**Assignment**:
Wherever a line in the data holds the word "necessary", pull that line out.

•••••

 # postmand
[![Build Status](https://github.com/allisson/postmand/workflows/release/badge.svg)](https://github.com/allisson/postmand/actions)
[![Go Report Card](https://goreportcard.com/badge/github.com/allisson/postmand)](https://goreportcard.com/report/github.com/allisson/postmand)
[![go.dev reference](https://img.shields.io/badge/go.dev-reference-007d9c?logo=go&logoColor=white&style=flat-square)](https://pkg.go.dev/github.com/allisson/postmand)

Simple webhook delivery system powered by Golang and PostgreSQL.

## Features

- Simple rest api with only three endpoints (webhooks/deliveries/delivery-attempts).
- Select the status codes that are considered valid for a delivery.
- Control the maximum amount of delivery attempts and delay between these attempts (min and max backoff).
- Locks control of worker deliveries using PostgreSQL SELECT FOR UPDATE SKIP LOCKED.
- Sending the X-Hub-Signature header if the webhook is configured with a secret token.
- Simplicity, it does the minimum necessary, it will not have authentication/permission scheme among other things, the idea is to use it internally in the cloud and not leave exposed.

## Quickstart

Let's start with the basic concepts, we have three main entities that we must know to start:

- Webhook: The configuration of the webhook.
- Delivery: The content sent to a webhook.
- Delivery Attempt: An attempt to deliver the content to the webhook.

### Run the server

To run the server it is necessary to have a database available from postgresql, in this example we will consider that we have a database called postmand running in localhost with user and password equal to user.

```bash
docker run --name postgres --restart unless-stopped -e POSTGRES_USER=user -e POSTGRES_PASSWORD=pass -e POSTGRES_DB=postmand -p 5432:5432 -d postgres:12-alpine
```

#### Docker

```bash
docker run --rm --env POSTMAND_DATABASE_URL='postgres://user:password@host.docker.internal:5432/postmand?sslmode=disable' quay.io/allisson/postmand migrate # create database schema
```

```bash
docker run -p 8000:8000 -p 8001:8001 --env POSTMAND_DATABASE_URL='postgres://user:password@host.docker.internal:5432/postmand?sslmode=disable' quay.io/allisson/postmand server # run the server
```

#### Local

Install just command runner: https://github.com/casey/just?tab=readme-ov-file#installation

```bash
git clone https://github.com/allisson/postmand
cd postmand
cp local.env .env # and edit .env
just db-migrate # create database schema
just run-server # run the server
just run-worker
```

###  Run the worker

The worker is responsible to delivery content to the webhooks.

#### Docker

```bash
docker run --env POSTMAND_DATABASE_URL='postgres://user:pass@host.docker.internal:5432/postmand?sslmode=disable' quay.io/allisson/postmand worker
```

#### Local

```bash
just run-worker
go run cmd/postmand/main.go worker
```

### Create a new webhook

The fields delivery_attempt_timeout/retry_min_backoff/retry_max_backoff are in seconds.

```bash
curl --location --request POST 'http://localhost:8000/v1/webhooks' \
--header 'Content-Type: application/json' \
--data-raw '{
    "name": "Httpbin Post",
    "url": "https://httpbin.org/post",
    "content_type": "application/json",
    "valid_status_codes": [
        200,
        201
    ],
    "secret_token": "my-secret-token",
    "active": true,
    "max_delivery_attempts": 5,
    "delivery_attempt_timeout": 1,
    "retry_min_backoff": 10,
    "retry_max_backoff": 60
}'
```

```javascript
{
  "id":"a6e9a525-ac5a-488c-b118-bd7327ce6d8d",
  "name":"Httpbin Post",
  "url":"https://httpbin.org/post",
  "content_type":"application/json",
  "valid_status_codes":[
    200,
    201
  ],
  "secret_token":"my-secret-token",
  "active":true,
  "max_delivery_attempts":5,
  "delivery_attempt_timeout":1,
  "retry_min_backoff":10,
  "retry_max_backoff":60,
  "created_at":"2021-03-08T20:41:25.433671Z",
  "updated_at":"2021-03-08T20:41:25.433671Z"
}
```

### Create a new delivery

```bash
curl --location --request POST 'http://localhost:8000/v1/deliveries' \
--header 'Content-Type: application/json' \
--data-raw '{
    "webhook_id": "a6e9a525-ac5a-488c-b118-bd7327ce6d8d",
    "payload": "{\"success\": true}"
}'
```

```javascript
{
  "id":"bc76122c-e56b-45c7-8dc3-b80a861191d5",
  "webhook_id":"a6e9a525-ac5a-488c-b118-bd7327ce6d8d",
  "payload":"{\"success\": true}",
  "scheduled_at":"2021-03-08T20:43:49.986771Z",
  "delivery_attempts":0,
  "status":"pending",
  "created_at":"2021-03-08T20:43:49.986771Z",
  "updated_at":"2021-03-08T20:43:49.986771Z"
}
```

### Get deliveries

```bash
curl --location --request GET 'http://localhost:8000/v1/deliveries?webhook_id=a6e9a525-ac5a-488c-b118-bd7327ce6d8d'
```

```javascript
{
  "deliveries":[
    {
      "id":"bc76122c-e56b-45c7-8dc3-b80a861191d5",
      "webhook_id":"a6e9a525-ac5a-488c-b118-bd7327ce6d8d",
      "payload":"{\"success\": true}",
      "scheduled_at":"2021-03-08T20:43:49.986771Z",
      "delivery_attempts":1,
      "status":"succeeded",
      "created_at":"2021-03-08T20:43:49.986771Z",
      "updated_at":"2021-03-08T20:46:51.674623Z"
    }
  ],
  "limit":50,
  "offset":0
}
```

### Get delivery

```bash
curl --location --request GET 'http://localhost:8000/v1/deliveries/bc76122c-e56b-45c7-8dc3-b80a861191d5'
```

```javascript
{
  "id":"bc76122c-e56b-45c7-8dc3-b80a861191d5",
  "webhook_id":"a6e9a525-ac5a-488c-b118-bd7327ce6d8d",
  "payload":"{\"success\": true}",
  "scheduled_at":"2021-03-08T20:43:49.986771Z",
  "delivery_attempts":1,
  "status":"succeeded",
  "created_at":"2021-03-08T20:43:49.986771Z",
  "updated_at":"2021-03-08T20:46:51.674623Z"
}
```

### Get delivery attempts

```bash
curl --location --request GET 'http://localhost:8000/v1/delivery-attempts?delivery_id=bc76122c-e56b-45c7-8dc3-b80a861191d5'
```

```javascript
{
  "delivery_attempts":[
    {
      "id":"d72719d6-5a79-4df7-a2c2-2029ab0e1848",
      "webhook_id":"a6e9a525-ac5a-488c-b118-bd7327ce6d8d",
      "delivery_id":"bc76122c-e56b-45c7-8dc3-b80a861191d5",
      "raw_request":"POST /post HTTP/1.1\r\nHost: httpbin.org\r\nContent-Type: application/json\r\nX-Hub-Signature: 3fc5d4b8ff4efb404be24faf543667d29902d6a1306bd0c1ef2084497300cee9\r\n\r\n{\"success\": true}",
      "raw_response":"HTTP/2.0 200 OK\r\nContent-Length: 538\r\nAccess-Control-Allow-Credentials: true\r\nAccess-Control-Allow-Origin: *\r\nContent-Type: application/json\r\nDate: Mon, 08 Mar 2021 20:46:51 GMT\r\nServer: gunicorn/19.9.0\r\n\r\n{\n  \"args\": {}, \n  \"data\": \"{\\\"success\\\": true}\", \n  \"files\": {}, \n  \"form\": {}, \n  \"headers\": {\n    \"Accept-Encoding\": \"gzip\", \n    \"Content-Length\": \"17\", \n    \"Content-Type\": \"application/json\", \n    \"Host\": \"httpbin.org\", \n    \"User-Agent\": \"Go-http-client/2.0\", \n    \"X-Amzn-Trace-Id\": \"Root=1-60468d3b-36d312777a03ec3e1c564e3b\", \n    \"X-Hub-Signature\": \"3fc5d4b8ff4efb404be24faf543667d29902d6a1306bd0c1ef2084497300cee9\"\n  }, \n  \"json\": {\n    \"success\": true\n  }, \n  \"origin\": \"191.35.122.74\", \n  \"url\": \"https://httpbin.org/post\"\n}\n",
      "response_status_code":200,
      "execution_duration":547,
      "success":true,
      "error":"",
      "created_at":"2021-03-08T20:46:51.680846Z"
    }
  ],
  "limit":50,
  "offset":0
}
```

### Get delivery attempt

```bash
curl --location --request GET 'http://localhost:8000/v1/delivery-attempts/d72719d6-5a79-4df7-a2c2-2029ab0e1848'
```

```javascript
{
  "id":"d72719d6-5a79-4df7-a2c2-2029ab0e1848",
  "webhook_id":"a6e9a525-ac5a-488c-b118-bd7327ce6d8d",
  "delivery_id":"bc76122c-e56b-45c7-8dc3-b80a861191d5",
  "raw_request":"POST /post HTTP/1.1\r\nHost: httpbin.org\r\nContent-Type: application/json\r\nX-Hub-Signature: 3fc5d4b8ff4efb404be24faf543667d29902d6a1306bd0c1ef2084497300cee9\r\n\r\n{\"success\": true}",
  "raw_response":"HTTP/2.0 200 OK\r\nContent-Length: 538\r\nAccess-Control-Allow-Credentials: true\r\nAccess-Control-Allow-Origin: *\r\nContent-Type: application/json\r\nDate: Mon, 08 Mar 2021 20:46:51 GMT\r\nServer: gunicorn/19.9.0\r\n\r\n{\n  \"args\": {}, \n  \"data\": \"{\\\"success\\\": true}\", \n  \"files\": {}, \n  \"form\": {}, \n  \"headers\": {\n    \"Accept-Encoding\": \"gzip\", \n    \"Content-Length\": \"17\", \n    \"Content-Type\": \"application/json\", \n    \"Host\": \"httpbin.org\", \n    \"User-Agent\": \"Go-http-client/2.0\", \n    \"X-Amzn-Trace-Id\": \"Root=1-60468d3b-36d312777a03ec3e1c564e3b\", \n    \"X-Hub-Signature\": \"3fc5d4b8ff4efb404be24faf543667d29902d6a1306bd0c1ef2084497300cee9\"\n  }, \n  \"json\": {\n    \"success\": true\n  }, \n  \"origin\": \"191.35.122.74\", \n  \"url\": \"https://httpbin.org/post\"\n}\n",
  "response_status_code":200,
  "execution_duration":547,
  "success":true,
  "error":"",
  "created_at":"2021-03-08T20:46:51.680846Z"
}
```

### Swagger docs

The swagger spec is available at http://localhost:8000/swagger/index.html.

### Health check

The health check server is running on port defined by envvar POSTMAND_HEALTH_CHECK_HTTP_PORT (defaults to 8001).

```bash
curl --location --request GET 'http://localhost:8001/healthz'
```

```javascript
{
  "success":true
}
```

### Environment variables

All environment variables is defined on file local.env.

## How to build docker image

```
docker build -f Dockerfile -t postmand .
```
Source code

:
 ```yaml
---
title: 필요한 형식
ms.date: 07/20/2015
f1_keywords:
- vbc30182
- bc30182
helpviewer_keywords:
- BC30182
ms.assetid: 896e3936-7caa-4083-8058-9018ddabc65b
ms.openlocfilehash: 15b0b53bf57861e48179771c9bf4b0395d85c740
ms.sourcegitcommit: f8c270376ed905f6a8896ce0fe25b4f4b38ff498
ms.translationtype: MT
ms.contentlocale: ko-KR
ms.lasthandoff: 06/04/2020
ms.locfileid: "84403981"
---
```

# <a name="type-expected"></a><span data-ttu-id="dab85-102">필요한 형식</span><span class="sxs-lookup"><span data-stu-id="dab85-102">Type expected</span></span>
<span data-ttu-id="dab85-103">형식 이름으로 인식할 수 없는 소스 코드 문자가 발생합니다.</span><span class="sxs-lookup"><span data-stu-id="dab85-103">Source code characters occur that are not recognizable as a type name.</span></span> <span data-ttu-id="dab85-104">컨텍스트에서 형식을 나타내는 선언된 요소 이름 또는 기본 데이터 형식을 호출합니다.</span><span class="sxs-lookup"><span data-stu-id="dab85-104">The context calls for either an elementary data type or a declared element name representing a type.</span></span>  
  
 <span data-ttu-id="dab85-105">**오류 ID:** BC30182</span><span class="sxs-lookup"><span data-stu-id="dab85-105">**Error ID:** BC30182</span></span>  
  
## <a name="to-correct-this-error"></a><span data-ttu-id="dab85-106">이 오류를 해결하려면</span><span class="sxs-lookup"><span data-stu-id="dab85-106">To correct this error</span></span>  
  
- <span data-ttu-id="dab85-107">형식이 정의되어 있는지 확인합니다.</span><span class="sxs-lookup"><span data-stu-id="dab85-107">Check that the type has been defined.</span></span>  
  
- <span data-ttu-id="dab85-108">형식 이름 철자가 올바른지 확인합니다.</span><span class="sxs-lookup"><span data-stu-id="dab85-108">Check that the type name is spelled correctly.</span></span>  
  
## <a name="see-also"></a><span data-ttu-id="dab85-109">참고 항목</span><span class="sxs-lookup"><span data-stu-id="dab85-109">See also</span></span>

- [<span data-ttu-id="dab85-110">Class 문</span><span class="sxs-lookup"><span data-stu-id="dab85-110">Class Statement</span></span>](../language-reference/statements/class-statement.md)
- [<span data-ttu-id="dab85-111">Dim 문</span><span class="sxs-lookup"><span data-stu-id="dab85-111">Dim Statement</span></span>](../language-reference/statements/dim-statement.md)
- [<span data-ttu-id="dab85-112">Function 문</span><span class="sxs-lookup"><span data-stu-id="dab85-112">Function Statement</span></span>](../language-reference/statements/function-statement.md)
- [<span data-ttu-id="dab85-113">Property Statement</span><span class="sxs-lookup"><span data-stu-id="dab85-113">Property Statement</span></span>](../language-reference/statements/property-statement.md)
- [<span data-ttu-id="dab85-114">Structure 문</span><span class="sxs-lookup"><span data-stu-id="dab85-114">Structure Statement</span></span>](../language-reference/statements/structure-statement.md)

•••••

**Result of the task**:
- Simplicity, it does the minimum necessary, it will not have authentication/permission scheme among other things, the idea is to use it internally in the cloud and not leave exposed.
To run the server it is necessary to have a database available from postgresql, in this example we will consider that we have a database called postmand running in localhost with user and password equal to user.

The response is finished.